Em “Smiling”, faixa que abre o registro, Alanis põe o rock a prova e como diz o refrão: “Essa é a minha primeira levantada de bandeira branca”. Bandeira que segue hasteada, porém, muda de cor conforme as 11 faixas vão sendo ouvidas. “Smiling” foi escrita inicialmente para compor o musical “Jagged Little Pil”, que estreou na broadway em dezembro de 2019, com diversos artistas, mas que teve as apresentações interrompidas por conta da pandemia do coronavírus.

Alanis fala para os filhos e emociona pela sinceridade da letra em “Ablaze”. Essa música é muito linda, um amorzinho. “Minha missão é manter a luz dos seus olhos acesa”, diz a letra com violões e guitarras, que seguem em “Sandbox Love”, canção com uma pegada mais rápida, letra ácida e voz marcante. Somente pelas “esticadas” que a cantora dá nas palavras, no final das estrofes de “Sandbox”, já valeria a pena ouvir. São duas das melhores músicas do “Such…”. A esquecida “gaita de boca” caberia perfeitamente em uma dessas músicas.

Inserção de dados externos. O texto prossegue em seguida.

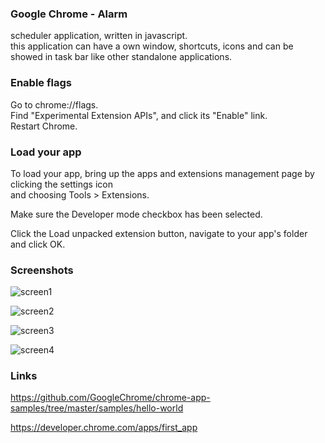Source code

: 
### Google Chrome - Alarm

scheduler application, written in javascript.  
this application can have a own window, shortcuts, icons and can be showed in task bar like other standalone applications.  

### Enable flags

Go to chrome://flags.  
Find "Experimental Extension APIs", and click its "Enable" link.  
Restart Chrome.  


### Load your app

To load your app, bring up the apps and extensions management page by clicking the settings icon  
and choosing Tools > Extensions.

Make sure the Developer mode checkbox has been selected.  

Click the Load unpacked extension button, navigate to your app's folder and click OK.  


### Screenshots

![screen1](https://user-images.githubusercontent.com/32627919/39377876-12c7c720-4a2d-11e8-94d7-e8fbc989211a.PNG)

![screen2](https://user-images.githubusercontent.com/32627919/39377877-12f2baca-4a2d-11e8-97a2-54103c893e5c.PNG)

![screen3](https://user-images.githubusercontent.com/32627919/39377878-1316c028-4a2d-11e8-98a5-e37a0b880722.PNG)

![screen4](https://user-images.githubusercontent.com/32627919/39377879-133a3dc8-4a2d-11e8-8359-dfbe15c5d371.PNG)


### Links

https://github.com/GoogleChrome/chrome-app-samples/tree/master/samples/hello-world

https://developer.chrome.com/apps/first_app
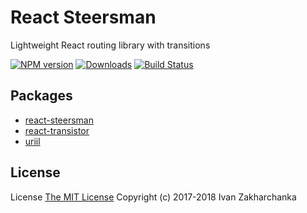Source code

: # React Steersman

Lightweight React routing library with transitions

[![NPM version][npm-image]][npm-url]
[![Downloads][downloads-image]][npm-url]
[![Build Status][travis-image]][travis-url]

## Packages

  - [react-steersman](packages/react-steersman)
  - [react-transistor](packages/react-transistor)
  - [uriil](packages/uriil)

## License
License [The MIT License](http://opensource.org/licenses/MIT)
Copyright (c) 2017-2018 Ivan Zakharchanka


[downloads-image]: https://img.shields.io/npm/dm/react-steersman.svg
[npm-url]: https://www.npmjs.com/package/react-steersman
[npm-image]: https://img.shields.io/npm/v/react-steersman.svg

[travis-url]: https://travis-ci.org/3axap4eHko/react-steersman
[travis-image]: https://img.shields.io/travis/3axap4eHko/react-steersman/master.svg
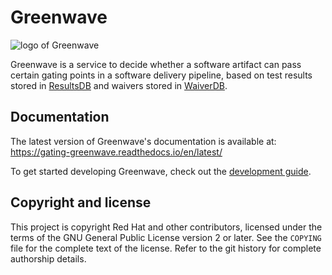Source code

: # Greenwave

![logo of Greenwave](https://pagure.io/greenwave/raw/master/f/logo.png)

Greenwave is a service to decide whether a software artifact can pass certain 
gating points in a software delivery pipeline, based on test results stored in 
[ResultsDB](https://pagure.io/taskotron/resultsdb) and waivers stored in 
[WaiverDB](https://pagure.io/waiverdb).

## Documentation

The latest version of Greenwave's documentation is available at:
https://gating-greenwave.readthedocs.io/en/latest/

To get started developing Greenwave, check out the
[development guide](https://gating-greenwave.readthedocs.io/en/latest/dev-guide.html).

## Copyright and license

This project is copyright Red Hat and other contributors, licensed under the
terms of the GNU General Public License version 2 or later. See the `COPYING`
file for the complete text of the license. Refer to the git history for
complete authorship details.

Ou nas duas.

Nunca te pedimos nada Alanis!
A gaita de boca é uma das marcas registradas da Alanis, que sumiu das composições depois do “Supposed Former Infatuation Junk” segundo álbum laçado em 1998 – que também mostra uma Alanis sombria – mas de outro aspecto e os fãs amam esse disco. Vale a pena ouvir.

Voltado ao “Such Pretty…”, Alanis já havia anunciado em entrevistas que teria forte influência do piano, o que de fato aconteceu. Na melancólica “Diagnosis”, o violino completa o pedido de socorro da cantora. Em “Reckoning” o piano é base para uma direta impiedosa. A construção dessa música é bem particular porque não parece ter um refrão. Ela vai descarregando a mágoa sem dó.

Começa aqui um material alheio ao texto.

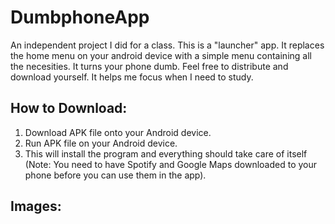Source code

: # DumbphoneApp
An independent project I did for a class. This is a "launcher" app. It replaces the home menu on your android device with a simple menu containing all the necesities. It turns your phone dumb. Feel free to distribute and download yourself. It helps me focus when I need to study.


## How to Download:

1. Download APK file onto your Android device.
2. Run APK file on your Android device.
3. This will install the program and everything should take care of itself (Note: You need to have Spotify and Google Maps downloaded to your phone before you can use them in the app).


## Images:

O piano continua em “Missing the miracle”, onde ela mostra o quanto é o oposto de alguém. “Você vê a colina e eu vejo o castelo. Nossa frente que estava unida está condenada”, canta no início. Nessa música em especial ela emite alguns agudos que amamos.

Já em “Losing the Plot”, ela escreve sobre as angústias em uma noite de insônia sempre acompanhada do piano. (Ela disse que teria muito piano, lembra?). Não conseguir dormir realmente nos faz perder a noção. Te entendemos Alanis. Alias, as duas canções parecem ter sido uma sobra de “Havoc in the bright lights”, antecessor de “Such Pretty…”, lançado em 2012.

“Her” é aquela música que merece um destaque porque é uma prece para ela mesma. Ao mesmo tempo temos a impressão que está se referindo a alguém próximo, como a filha ou até mesmo a mãe. Enfim, tem piano, e a voz, novamente a voz, mostra uma Alanis muito sincera. É uma das minhas preferidas, com certeza!

“Nêmesis” é tão insana que você chega a perder o fôlego. (Boatos que muita gente gostaria de mais loucuras como essa no disco). É uma briga constante com um inimigo que novamente parece ser ela mesmo. Só ouvindo pra crer. Assim como “Smiling”, “Nêmesis” deve render um final com Alanis quebrando o pescoço ou rodopiando no palco nas apresentações ao vivo. Que essa pandemia passe e esse comentário se concretize. Mesmo com Shows marcados para 2021, o Brasil não está na lista.

Alanis talvez tenha deixado “Pedestal” encerrar o disco porque é tão brilhante quanto a purpurina da capa do disco. É um desabafo que escancara tudo que você deveria saber sobre a Alanis, sobre você mesmo. Derruba todo mundo e ainda quebra o “Pedestal”. Em um momento ela solta uma voz rouca tão linda que não sei se alguém sobrevive a uma apresentação ao vivo depois desse disco. Quando a música termina fica aquela sensação de “Como assim acabou”? “Espero que você tenha gostado do passeio, quem não iria? Quem”? (Essas perguntas são tão “irônicas né”?

A esperança é a promessa de uma versão “Gold” do disco com três faixas bônus; “Rest”, “Legacy” e Predator com previsão de lançamento para 2021. Por enquanto se contentem com as lindas garfadas que encontramos na rua.